PROBLEM TO SOLVE:
Determine the number of lines in the data below that contain the string "following", and respond with that number alone.

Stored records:
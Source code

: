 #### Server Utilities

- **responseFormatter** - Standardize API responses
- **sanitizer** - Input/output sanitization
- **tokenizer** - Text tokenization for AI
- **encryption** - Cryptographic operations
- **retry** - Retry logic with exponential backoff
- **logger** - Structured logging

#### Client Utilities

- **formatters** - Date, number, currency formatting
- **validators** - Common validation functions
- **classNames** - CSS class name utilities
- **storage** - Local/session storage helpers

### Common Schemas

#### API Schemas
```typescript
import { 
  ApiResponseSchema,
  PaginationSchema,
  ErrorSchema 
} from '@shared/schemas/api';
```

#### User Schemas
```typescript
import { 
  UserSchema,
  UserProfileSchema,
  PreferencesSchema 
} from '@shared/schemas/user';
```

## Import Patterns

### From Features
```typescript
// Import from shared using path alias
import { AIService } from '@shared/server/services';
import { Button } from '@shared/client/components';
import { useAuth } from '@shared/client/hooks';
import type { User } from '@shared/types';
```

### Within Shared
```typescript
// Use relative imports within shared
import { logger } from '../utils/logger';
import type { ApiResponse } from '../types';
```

==

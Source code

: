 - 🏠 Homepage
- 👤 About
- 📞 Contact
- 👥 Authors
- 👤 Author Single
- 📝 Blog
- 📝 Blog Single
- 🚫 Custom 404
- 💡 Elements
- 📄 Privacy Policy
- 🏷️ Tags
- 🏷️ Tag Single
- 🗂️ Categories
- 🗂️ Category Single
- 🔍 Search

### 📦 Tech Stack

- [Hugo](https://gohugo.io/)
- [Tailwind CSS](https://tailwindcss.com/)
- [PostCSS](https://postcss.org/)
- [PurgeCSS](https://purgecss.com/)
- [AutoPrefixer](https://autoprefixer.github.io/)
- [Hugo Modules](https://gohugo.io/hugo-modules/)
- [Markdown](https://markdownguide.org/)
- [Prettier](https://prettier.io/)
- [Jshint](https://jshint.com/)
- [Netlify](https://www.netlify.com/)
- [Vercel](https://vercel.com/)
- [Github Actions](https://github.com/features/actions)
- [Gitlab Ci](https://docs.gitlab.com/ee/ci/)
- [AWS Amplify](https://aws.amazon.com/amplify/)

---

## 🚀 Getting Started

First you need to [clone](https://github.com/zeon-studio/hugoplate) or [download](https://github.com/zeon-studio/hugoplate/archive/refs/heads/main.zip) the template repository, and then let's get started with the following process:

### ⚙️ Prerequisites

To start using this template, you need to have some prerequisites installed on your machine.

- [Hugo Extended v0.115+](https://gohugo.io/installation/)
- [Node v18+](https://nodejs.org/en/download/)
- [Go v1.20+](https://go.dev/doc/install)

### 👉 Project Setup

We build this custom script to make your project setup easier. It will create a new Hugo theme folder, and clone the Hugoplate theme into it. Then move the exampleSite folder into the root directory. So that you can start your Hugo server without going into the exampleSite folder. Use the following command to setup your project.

ANSWER BOX:
2